TO DO:
The records follow. Count the lines holding "byte" and give only the number.
***
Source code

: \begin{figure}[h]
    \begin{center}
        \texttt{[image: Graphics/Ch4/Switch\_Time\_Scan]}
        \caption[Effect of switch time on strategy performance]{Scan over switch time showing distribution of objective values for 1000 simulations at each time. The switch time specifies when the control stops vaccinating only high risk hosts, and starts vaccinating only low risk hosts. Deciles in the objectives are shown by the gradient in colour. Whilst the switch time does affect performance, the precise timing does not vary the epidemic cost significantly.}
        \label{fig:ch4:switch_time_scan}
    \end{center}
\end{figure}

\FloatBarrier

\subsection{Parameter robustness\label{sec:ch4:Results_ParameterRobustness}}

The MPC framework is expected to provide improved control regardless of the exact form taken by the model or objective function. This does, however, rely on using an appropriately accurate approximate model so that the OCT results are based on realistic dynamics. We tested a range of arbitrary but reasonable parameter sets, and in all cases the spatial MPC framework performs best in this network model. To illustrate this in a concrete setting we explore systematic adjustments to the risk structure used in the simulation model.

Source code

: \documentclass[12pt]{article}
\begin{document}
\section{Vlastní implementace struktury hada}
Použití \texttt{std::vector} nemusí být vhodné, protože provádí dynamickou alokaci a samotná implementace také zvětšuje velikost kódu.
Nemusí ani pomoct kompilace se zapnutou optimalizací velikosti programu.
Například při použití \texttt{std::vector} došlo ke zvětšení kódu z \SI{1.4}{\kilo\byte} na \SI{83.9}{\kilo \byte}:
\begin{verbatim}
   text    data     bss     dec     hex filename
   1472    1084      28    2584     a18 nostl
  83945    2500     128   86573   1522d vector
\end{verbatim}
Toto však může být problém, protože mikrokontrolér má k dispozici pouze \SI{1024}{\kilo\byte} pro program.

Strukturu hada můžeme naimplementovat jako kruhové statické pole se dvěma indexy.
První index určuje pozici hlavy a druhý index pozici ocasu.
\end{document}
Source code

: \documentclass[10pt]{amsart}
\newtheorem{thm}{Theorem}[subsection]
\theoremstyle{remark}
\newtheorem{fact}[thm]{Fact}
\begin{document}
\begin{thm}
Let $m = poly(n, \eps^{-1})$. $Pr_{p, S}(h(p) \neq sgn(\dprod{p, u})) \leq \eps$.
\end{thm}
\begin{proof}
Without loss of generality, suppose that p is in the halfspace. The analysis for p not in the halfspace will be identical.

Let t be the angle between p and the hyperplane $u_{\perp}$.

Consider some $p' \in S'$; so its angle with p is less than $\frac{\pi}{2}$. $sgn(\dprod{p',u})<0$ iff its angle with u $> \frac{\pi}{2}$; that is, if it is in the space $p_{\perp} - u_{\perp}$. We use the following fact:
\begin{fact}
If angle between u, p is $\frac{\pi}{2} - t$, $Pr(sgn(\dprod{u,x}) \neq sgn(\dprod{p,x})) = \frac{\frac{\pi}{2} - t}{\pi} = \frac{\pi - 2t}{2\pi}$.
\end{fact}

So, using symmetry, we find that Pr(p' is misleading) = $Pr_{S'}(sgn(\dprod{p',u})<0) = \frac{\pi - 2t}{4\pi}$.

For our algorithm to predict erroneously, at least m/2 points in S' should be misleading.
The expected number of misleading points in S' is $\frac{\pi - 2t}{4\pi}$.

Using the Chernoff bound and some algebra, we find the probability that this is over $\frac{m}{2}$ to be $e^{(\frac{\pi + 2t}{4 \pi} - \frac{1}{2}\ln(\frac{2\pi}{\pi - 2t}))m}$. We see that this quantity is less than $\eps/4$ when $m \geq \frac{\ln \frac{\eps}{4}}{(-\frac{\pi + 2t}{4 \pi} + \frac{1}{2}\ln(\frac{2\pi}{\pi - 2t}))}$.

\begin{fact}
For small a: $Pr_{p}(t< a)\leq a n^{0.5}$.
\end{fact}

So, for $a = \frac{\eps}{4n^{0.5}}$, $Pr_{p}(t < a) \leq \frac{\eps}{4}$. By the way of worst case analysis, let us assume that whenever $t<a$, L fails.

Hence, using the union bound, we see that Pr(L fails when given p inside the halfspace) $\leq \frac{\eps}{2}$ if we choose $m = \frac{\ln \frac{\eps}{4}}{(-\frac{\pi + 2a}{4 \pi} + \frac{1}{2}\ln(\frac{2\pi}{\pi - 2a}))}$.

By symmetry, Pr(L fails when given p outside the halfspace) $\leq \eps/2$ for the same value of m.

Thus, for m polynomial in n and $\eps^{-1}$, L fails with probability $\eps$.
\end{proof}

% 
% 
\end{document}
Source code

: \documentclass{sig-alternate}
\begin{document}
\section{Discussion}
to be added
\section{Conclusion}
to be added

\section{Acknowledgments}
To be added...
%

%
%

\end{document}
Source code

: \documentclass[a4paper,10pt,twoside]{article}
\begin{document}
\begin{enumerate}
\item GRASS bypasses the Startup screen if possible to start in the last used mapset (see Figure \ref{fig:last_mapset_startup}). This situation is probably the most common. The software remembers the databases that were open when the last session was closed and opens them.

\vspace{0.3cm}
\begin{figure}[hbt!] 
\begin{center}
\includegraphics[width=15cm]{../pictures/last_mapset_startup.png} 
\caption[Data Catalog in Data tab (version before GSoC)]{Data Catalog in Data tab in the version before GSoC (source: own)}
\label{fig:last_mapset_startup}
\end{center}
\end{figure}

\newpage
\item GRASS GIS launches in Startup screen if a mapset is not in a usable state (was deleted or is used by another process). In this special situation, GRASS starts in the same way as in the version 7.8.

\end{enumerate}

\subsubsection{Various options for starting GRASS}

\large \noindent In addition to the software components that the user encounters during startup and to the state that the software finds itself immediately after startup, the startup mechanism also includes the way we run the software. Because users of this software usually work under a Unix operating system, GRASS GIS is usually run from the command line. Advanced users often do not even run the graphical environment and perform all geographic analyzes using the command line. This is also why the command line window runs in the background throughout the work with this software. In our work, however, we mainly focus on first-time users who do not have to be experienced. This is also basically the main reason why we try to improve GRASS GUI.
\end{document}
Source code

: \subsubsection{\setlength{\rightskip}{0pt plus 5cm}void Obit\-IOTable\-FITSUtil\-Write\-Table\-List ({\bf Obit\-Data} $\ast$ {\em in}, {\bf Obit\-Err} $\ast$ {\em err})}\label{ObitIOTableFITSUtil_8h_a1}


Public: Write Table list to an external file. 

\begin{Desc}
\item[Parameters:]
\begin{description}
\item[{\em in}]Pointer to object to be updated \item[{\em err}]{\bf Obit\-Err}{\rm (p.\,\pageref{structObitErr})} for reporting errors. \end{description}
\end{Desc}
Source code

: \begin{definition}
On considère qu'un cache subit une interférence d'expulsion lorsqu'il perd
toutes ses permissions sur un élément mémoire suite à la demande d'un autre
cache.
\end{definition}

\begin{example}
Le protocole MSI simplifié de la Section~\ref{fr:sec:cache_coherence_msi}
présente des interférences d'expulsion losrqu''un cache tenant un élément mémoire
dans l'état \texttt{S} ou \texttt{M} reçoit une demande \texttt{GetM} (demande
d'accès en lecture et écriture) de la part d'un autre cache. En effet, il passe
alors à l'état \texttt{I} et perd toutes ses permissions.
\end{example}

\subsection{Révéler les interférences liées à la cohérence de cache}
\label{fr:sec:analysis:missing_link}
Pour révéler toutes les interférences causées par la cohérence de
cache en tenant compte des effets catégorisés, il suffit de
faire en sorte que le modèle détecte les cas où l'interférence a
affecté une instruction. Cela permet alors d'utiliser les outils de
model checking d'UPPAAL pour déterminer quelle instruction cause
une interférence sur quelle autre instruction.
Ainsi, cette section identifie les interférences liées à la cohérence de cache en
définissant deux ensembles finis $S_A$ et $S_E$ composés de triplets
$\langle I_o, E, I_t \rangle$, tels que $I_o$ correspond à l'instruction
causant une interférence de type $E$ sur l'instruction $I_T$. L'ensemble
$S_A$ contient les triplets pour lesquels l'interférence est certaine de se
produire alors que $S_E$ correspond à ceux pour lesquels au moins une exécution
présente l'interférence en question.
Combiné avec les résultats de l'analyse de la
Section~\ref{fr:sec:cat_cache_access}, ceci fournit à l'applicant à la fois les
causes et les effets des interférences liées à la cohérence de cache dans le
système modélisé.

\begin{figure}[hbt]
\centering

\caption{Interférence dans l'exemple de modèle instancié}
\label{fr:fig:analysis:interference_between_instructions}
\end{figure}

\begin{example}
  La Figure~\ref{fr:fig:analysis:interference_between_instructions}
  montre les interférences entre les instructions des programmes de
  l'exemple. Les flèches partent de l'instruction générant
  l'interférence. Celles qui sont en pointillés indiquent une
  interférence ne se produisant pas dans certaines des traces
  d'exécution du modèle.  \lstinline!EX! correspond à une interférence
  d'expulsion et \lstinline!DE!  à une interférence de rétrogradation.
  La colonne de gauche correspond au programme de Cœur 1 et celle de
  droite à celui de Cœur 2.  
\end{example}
***
RESULT:
2